Production Environment Architecture Proposal
This page accumulates requirements to a production environment and an architecture how to put those into practice.
Workload Requirements
- An average user's workload is ca. 100 requests per Minute
- Around peek times we expect max. 2500 active users
- Write load is relatively low, around 1 request per MInute per user
- Initial page load 2MB, each further request on average 3KB. (might change dramatically upon introduction of image support)
- Users low tolerance towards data corruption or loss (aim: tolerate 3 concurrent disk failures, have a backup log to counter corruption)
- Users have medium tolerance towards availability outages (aim: no longer failures, a couple of seconds are okay)

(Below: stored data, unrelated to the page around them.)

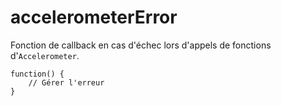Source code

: accelerometerError
==================

Fonction de callback en cas d'échec lors d'appels de fonctions d'`Accelerometer`.

    function() {
        // Gérer l'erreur
    }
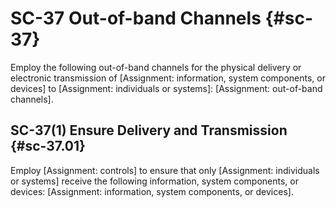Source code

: # SC-37 Out-of-band Channels {#sc-37}

Employ the following out-of-band channels for the physical delivery or electronic transmission of [Assignment: information, system components, or devices] to [Assignment: individuals or systems]: [Assignment: out-of-band channels].

## SC-37(1) Ensure Delivery and Transmission {#sc-37.01}

Employ [Assignment: controls] to ensure that only [Assignment: individuals or systems] receive the following information, system components, or devices: [Assignment: information, system components, or devices].

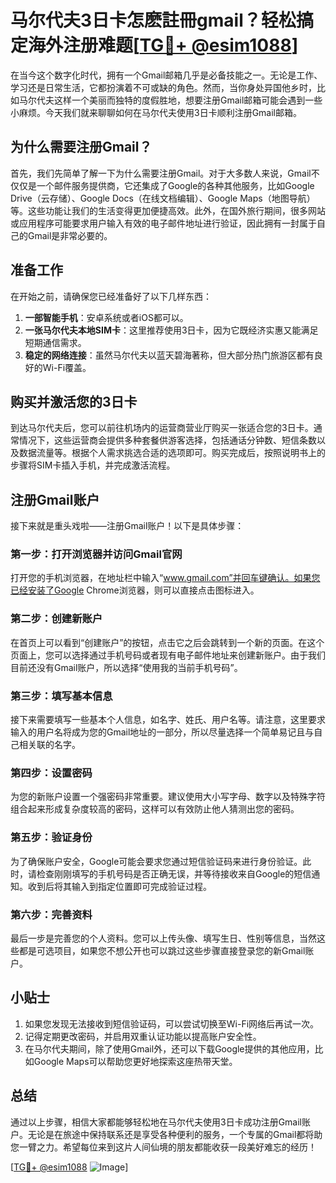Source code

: # 马尔代夫3日卡怎麽註冊gmail？轻松搞定海外注册难题[[TG💪+ @esim1088](https://t.me/s/esim1088)]

在当今这个数字化时代，拥有一个Gmail邮箱几乎是必备技能之一。无论是工作、学习还是日常生活，它都扮演着不可或缺的角色。然而，当你身处异国他乡时，比如马尔代夫这样一个美丽而独特的度假胜地，想要注册Gmail邮箱可能会遇到一些小麻烦。今天我们就来聊聊如何在马尔代夫使用3日卡顺利注册Gmail邮箱。

## 为什么需要注册Gmail？

首先，我们先简单了解一下为什么需要注册Gmail。对于大多数人来说，Gmail不仅仅是一个邮件服务提供商，它还集成了Google的各种其他服务，比如Google Drive（云存储）、Google Docs（在线文档编辑）、Google Maps（地图导航）等。这些功能让我们的生活变得更加便捷高效。此外，在国外旅行期间，很多网站或应用程序可能要求用户输入有效的电子邮件地址进行验证，因此拥有一封属于自己的Gmail是非常必要的。

## 准备工作

在开始之前，请确保您已经准备好了以下几样东西：
1. **一部智能手机**：安卓系统或者iOS都可以。
2. **一张马尔代夫本地SIM卡**：这里推荐使用3日卡，因为它既经济实惠又能满足短期通信需求。
3. **稳定的网络连接**：虽然马尔代夫以蓝天碧海著称，但大部分热门旅游区都有良好的Wi-Fi覆盖。

## 购买并激活您的3日卡

到达马尔代夫后，您可以前往机场内的运营商营业厅购买一张适合您的3日卡。通常情况下，这些运营商会提供多种套餐供游客选择，包括通话分钟数、短信条数以及数据流量等。根据个人需求挑选合适的选项即可。购买完成后，按照说明书上的步骤将SIM卡插入手机，并完成激活流程。

## 注册Gmail账户

接下来就是重头戏啦——注册Gmail账户！以下是具体步骤：

### 第一步：打开浏览器并访问Gmail官网
打开您的手机浏览器，在地址栏中输入“www.gmail.com”并回车键确认。如果您已经安装了Google Chrome浏览器，则可以直接点击图标进入。

### 第二步：创建新账户
在首页上可以看到“创建账户”的按钮，点击它之后会跳转到一个新的页面。在这个页面上，您可以选择通过手机号码或者现有电子邮件地址来创建新账户。由于我们目前还没有Gmail账户，所以选择“使用我的当前手机号码”。

### 第三步：填写基本信息
接下来需要填写一些基本个人信息，如名字、姓氏、用户名等。请注意，这里要求输入的用户名将成为您的Gmail地址的一部分，所以尽量选择一个简单易记且与自己相关联的名字。

### 第四步：设置密码
为您的新账户设置一个强密码非常重要。建议使用大小写字母、数字以及特殊字符组合起来形成复杂度较高的密码，这样可以有效防止他人猜测出您的密码。

### 第五步：验证身份
为了确保账户安全，Google可能会要求您通过短信验证码来进行身份验证。此时，请检查刚刚填写的手机号码是否正确无误，并等待接收来自Google的短信通知。收到后将其输入到指定位置即可完成验证过程。

### 第六步：完善资料
最后一步是完善您的个人资料。您可以上传头像、填写生日、性别等信息，当然这些都是可选项目，如果您不想公开也可以跳过这些步骤直接登录您的新Gmail账户。

## 小贴士

1. 如果您发现无法接收到短信验证码，可以尝试切换至Wi-Fi网络后再试一次。
2. 记得定期更改密码，并启用双重认证功能以提高账户安全性。
3. 在马尔代夫期间，除了使用Gmail外，还可以下载Google提供的其他应用，比如Google Maps可以帮助您更好地探索这座热带天堂。

## 总结

通过以上步骤，相信大家都能够轻松地在马尔代夫使用3日卡成功注册Gmail账户。无论是在旅途中保持联系还是享受各种便利的服务，一个专属的Gmail都将助您一臂之力。希望每位来到这片人间仙境的朋友都能收获一段美好难忘的经历！

[[TG💪+ @esim1088](https://t.me/s/esim1088) ![Image](https://i.postimg.cc/4NQfJmqS/Snipaste-2025-05-13-00-14-12.png)]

- We should be using as much of our existing infrastructure as possible to reduce costs
- At least two AZ for resilience against natural disasters
- Automated recovery from failures, we don't have an always available sysadmin
Solution 1 - Master/Slave with Master in Aachen and Slave on Titan
We currently have a rented machine named Titan and Aachen will according to Ingo soon get a new, relatively fast server. We could use that to span a master/slave architecture with the master sitting in Aachen and and a readonly slave on titan.
Detailed specs for both machines are currently not known to me. Also I don't know about the uplink each server will have, but afaik Aachen is in DFN → enough and Titan is professionally hosted → enough
- DNS global: Two entries, one for Aachen and one for Titan, effectively splitting requests 50/50
- Service discovery: Make sure requests for a service resolv to the own Node/AZ. Traefik needs to be able to see remote network
- Reverse-proxying: make sure core and alastair don't get anything but GET requests, reverse proxy the rest to Aachen (Latency hit not too tragic on writes)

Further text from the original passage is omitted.